North Dakota’s Legislative Assembly has a tax and spend problem. Some of us have been saying this for years. In fact, just a week ago, we published an article showing that North Dakota is #1 for state and local tax collections per capita. Yet, talk about eliminating income tax and property tax or cutting spending and a majority of legislators in Bismarck squeal like stuck pigs.

In what might be the best floor speech I’ve ever heard from Rep. Rick Becker (R – District 7), he took his colleagues to task yesterday, during debate on House Bill 1535, for their lack of fiscal conservatism over the course of the last decade. Not only did he explain the steep trajectory of the state’s spending, but he illustrated the fact that North Dakota could completely eliminate all income tax and property tax and still be spending half a billion dollars more than our neighbors in South Dakota— a state with comparable demographics. In fact, we’d still be #4 in the nation in state and local revenue per capita.

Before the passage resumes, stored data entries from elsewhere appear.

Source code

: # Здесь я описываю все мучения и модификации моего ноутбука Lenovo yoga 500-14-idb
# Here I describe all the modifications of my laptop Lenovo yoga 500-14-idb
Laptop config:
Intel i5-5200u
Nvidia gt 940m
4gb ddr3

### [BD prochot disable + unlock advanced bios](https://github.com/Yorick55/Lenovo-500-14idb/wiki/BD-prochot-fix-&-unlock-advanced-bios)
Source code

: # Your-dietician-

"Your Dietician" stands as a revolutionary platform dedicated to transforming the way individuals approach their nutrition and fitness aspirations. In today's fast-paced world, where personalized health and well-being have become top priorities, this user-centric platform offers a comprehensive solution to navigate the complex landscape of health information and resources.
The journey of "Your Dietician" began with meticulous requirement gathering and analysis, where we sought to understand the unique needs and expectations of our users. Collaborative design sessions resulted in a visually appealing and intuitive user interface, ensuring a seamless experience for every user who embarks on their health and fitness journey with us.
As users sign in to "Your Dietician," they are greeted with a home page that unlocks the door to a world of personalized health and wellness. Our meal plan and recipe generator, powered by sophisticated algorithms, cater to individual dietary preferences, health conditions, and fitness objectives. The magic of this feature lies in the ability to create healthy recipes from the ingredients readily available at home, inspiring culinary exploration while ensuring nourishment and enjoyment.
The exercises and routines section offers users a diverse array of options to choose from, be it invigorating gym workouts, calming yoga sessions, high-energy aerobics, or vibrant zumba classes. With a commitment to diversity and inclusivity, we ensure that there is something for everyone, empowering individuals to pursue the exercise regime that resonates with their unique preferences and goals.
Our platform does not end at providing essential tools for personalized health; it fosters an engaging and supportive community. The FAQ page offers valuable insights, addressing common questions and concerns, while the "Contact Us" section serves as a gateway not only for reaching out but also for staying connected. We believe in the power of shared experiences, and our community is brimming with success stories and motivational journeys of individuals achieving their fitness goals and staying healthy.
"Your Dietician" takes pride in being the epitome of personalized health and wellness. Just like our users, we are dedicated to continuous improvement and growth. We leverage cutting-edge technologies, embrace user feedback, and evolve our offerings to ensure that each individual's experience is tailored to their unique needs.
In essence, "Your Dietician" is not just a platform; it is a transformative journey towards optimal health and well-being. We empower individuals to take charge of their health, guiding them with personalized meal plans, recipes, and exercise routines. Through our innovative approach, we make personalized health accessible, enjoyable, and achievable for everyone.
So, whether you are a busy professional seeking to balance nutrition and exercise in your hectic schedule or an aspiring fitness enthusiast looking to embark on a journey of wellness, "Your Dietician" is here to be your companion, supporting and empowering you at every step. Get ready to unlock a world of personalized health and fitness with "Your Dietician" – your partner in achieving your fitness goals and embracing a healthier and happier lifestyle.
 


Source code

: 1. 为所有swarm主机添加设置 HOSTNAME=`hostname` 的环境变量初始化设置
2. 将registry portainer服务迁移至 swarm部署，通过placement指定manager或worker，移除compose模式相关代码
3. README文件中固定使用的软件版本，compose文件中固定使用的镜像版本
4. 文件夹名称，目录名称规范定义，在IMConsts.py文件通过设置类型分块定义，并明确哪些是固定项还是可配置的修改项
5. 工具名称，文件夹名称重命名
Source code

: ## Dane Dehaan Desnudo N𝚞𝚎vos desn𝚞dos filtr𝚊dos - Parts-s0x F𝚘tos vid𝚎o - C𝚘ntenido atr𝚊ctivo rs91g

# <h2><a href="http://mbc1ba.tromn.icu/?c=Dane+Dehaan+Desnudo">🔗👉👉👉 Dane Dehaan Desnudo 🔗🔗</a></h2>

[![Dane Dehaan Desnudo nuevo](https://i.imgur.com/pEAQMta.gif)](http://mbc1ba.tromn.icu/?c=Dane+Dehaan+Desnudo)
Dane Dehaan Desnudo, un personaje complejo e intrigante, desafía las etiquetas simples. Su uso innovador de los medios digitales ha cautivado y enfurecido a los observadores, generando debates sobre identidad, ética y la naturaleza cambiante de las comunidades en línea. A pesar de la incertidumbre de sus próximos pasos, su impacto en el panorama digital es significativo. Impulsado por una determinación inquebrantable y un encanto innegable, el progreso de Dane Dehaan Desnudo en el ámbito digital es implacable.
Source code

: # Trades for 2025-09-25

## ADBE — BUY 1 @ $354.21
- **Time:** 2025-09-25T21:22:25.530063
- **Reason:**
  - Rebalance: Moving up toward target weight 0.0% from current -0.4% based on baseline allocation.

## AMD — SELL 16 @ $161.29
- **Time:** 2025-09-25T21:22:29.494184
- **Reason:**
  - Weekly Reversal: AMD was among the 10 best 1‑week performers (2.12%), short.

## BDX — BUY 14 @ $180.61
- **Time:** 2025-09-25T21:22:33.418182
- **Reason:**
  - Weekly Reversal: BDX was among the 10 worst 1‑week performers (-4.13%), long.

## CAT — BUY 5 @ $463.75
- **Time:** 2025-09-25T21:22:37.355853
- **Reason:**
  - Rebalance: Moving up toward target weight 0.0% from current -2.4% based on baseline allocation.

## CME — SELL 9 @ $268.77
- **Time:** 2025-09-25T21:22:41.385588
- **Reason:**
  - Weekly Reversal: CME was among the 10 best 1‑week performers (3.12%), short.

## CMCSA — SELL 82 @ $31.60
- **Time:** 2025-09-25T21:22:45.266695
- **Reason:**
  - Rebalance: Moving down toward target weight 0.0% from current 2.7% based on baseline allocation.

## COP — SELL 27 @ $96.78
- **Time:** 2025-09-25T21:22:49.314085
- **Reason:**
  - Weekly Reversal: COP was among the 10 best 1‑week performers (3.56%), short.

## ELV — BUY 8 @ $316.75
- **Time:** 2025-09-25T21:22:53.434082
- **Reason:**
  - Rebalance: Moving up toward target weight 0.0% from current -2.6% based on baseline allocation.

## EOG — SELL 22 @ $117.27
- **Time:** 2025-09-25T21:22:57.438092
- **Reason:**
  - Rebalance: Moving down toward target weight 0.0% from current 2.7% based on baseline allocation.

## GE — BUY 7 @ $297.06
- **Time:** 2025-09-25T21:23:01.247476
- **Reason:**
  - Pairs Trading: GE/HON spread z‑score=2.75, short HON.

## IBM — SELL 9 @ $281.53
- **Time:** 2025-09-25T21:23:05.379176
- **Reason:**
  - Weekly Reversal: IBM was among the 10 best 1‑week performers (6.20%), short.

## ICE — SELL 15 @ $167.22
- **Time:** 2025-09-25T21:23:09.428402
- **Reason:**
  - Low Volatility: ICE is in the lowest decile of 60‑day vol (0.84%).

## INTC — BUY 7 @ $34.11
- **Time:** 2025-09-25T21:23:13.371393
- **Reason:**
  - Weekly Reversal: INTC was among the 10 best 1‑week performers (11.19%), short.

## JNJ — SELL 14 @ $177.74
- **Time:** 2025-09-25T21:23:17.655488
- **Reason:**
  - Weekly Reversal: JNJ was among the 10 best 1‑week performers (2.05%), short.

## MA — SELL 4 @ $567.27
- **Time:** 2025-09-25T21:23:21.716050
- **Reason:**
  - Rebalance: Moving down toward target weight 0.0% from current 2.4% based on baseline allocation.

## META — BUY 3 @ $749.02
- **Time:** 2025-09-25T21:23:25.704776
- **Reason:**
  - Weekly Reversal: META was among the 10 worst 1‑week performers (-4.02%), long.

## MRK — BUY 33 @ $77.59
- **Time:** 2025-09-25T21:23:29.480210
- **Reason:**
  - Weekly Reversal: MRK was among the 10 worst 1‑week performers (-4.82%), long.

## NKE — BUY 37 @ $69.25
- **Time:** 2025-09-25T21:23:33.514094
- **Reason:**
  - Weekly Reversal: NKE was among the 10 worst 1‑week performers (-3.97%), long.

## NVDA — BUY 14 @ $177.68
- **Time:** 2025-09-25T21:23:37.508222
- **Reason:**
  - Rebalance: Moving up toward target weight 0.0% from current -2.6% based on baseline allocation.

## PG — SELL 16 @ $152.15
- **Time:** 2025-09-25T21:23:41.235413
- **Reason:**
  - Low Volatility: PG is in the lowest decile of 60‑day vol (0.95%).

Here’s a little taste of what Rep. Becker said:

“If these numbers don’t blow your mind, like they did mine, then I don’t know what would. But to think that we don’t have the room to get rid of income tax — and to get rid of property tax — you’re sorely mistaken. And I think you need to check on what fiscal conservatism actually means.”

As a side note, the speech came shortly after the House passed Rep. Craig Headland’s (R – District 29) House Bill 1530, which proposes to use Legacy Fund earnings to reduce income taxes— with the goal of eventually eliminating them.

I suppose it’s not surprising that a majority of the House aren’t remorseful for their lack of conservatism though. Rep. Kim Koppelman’s (R – District 13) HB 1535 would have set the income tax rate at a flat 2%. Following Rep. Becker’s comments, that bill was defeated by a vote of 30-62. They then proceeded to kill House Bill 1319 — by a vote of 20-72 — which would have set the income tax rate at zero. That bill was actually sponsored by Becker. I should also note that this same legislative body defeated Rep. Jeff Hoverson’s House Bill 1222 a week ago, which would have completely eliminated the income tax. That vote was 17-71.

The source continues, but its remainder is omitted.